“谢东家恩赏”小伙计纷纷抱拳,
一夜无话,次日清晨。
第一缕阳光洒落庭院的时候,郑关东喊上正在庭院中修习五灵法的胡哉将两包点心递给他,两人携手前往下人的住处看望小豆包。
平心而论,郑关东这样厚道的东家真不多,不说整个青石镇,可着五羊城要找不出几个人来。
两人来带下人住处的时候小豆包还在熟睡,昨晚可把其他几个伙计折腾的够呛。先是费劲巴拉把这个胖家伙抬回来,之后又是忙着烧热水,换洗衣物。一直忙活到五更天大家伙才又睡个回笼觉。
这会子又都早早的起床各自忙活去了,只留下年纪最小的小豆丁照看小豆包。
“东家、姑爷”小豆包见郑关东和胡哉携手走进屋来赶忙起身迎接,扭头冲小豆包喊道,“豆包、豆包,东家和姑爷来看望你了。”
接连喊叫几声,小豆包倏然睁开眼睛,瞅着床前的东家和姑爷,慌忙就要坐起来,郑关东见状赶忙嘱咐他继续躺着不要动,接着又说些宽慰的话,直说得小豆包感激涕零。

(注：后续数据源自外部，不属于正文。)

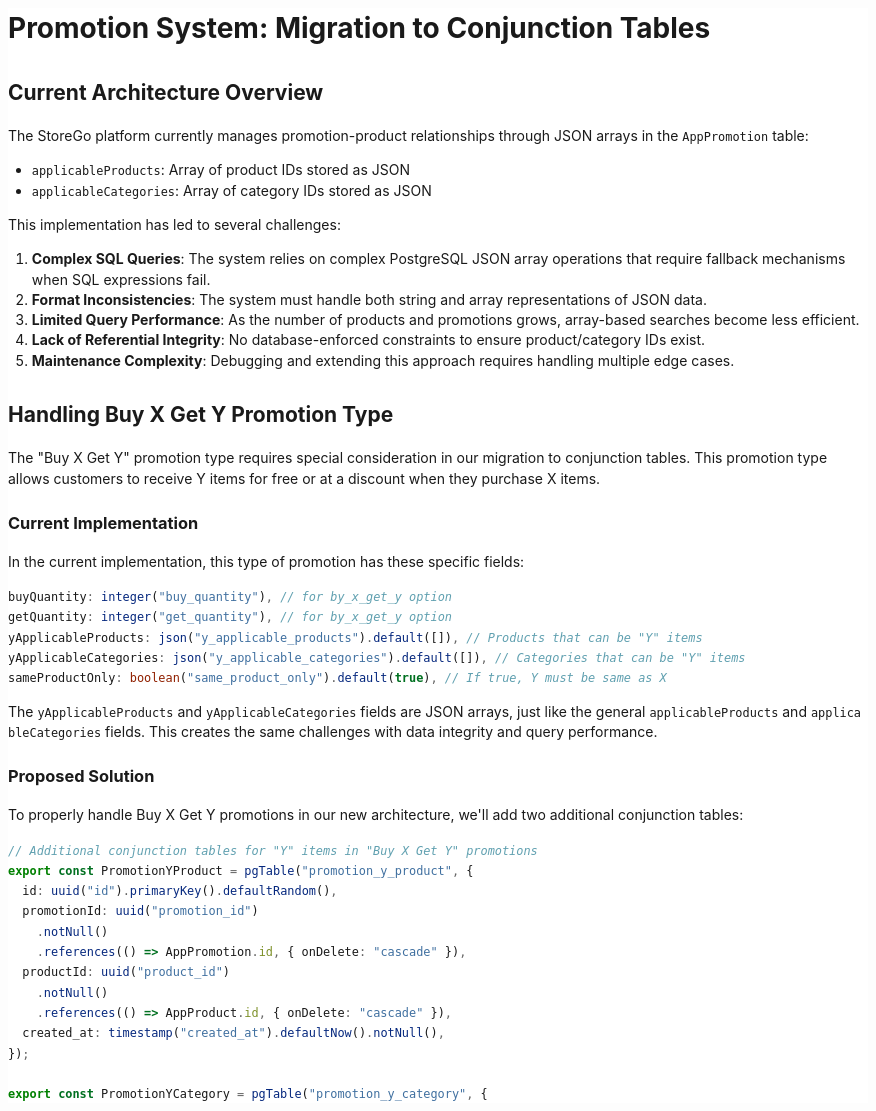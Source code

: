 # Promotion System: Migration to Conjunction Tables

## Current Architecture Overview

The StoreGo platform currently manages promotion-product relationships through JSON arrays in the `AppPromotion` table:

- `applicableProducts`: Array of product IDs stored as JSON
- `applicableCategories`: Array of category IDs stored as JSON

This implementation has led to several challenges:

1. **Complex SQL Queries**: The system relies on complex PostgreSQL JSON array operations that require fallback mechanisms when SQL expressions fail.
2. **Format Inconsistencies**: The system must handle both string and array representations of JSON data.
3. **Limited Query Performance**: As the number of products and promotions grows, array-based searches become less efficient.
4. **Lack of Referential Integrity**: No database-enforced constraints to ensure product/category IDs exist.
5. **Maintenance Complexity**: Debugging and extending this approach requires handling multiple edge cases.

## Handling Buy X Get Y Promotion Type

The "Buy X Get Y" promotion type requires special consideration in our migration to conjunction tables. This promotion type allows customers to receive Y items for free or at a discount when they purchase X items.

### Current Implementation

In the current implementation, this type of promotion has these specific fields:

```typescript
buyQuantity: integer("buy_quantity"), // for by_x_get_y option
getQuantity: integer("get_quantity"), // for by_x_get_y option
yApplicableProducts: json("y_applicable_products").default([]), // Products that can be "Y" items
yApplicableCategories: json("y_applicable_categories").default([]), // Categories that can be "Y" items
sameProductOnly: boolean("same_product_only").default(true), // If true, Y must be same as X
```

The `yApplicableProducts` and `yApplicableCategories` fields are JSON arrays, just like the general `applicableProducts` and `applicableCategories` fields. This creates the same challenges with data integrity and query performance.

### Proposed Solution

To properly handle Buy X Get Y promotions in our new architecture, we'll add two additional conjunction tables:

```typescript
// Additional conjunction tables for "Y" items in "Buy X Get Y" promotions
export const PromotionYProduct = pgTable("promotion_y_product", {
  id: uuid("id").primaryKey().defaultRandom(),
  promotionId: uuid("promotion_id")
    .notNull()
    .references(() => AppPromotion.id, { onDelete: "cascade" }),
  productId: uuid("product_id")
    .notNull()
    .references(() => AppProduct.id, { onDelete: "cascade" }),
  created_at: timestamp("created_at").defaultNow().notNull(),
});

export const PromotionYCategory = pgTable("promotion_y_category", {
```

郑关东见小豆包口齿清楚,休息一夜后恢复的不错,于是开口问道,“豆包,昨晚你为何突然抽搐昏厥?”
“东家。。。。。。”小豆包神情惊惧的望着郑关东,在他的鼓励下总算磕磕绊绊的把昨晚的经历完整描述出来。
“昨晚,承蒙东家恩赏,小的一时贪嘴多喝了几杯凉酒,又多吃几块肥腻的红烧肉。”小豆包面带羞涩的说道,“只怪小的命贱享受不了好东西,睡到半宿肚子里就开始闹腾起来。原本想着撑到天亮再去方便,可肚子里叮叮咣咣就像大炸雷一样。”
胡哉一脸同情的望着小豆包,他对此深有体会,那种想要畅快的释放而又不能的煎熬,简直要人小命。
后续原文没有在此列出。